▶ [TASK BRIEF]
Show every line of the data below that includes the word "nulle".

▬▬▬▬▬▬▬▬▬▬

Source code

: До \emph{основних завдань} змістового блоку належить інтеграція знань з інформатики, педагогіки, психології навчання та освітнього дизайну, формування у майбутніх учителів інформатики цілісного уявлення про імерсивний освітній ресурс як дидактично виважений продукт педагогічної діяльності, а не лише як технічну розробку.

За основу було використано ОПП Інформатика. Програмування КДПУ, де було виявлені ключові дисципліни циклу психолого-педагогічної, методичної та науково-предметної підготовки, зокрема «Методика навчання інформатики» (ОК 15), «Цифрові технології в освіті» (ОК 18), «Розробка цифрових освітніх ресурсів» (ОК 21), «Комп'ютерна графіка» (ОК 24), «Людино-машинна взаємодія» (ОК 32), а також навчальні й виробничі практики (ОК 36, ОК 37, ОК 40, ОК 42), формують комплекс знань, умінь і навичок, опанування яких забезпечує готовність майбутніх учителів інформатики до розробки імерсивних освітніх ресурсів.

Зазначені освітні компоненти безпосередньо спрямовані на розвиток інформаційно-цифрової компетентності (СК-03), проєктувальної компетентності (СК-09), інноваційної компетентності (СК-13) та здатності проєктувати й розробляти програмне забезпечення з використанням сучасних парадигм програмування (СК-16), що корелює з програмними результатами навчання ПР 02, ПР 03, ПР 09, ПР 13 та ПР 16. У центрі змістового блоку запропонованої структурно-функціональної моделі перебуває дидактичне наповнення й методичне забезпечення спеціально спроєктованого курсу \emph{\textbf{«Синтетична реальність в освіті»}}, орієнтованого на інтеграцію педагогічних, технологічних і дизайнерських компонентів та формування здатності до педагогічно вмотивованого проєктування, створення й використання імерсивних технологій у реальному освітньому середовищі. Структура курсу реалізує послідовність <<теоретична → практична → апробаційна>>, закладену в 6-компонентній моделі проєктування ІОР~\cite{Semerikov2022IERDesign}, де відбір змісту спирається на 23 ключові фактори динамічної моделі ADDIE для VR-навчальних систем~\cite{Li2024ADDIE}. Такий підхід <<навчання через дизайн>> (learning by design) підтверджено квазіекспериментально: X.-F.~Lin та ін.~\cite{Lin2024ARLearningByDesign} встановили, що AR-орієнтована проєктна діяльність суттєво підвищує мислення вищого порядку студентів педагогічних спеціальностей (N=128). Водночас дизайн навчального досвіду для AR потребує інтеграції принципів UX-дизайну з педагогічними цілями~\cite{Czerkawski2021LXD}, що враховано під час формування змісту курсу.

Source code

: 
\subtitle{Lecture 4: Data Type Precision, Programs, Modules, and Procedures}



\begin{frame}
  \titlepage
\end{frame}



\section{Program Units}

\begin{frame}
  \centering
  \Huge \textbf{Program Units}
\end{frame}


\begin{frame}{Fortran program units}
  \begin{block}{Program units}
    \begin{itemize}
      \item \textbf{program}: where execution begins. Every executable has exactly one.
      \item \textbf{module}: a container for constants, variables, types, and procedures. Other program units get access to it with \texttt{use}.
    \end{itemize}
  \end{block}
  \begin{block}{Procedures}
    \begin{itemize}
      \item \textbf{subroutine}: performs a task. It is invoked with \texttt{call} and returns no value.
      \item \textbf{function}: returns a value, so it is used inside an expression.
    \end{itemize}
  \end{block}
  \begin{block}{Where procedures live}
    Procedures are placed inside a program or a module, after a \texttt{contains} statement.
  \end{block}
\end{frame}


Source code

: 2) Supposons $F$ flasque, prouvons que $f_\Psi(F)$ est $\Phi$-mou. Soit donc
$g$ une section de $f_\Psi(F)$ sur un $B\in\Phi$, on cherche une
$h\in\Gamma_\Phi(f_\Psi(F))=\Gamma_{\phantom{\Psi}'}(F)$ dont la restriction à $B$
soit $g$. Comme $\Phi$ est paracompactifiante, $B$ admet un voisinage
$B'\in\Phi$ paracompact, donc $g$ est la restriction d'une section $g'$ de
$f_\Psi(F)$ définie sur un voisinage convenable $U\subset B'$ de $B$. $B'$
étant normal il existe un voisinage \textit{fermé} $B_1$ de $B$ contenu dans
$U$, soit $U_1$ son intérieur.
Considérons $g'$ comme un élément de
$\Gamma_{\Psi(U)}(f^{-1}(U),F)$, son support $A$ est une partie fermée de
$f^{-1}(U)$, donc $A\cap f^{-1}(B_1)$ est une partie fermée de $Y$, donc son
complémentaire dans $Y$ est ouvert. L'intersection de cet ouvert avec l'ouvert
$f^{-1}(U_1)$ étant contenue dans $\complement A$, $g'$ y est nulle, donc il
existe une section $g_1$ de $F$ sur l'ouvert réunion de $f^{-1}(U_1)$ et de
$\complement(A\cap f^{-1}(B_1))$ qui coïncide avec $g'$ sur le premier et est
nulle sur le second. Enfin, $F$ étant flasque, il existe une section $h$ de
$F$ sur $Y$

▬▬▬▬▬▬▬▬▬▬

▶ [YOUR SOLUTION]
$f^{-1}(U_1)$ étant contenue dans $\complement A$, $g'$ y est nulle, donc il
nulle sur le second. Enfin, $F$ étant flasque, il existe une section $h$ de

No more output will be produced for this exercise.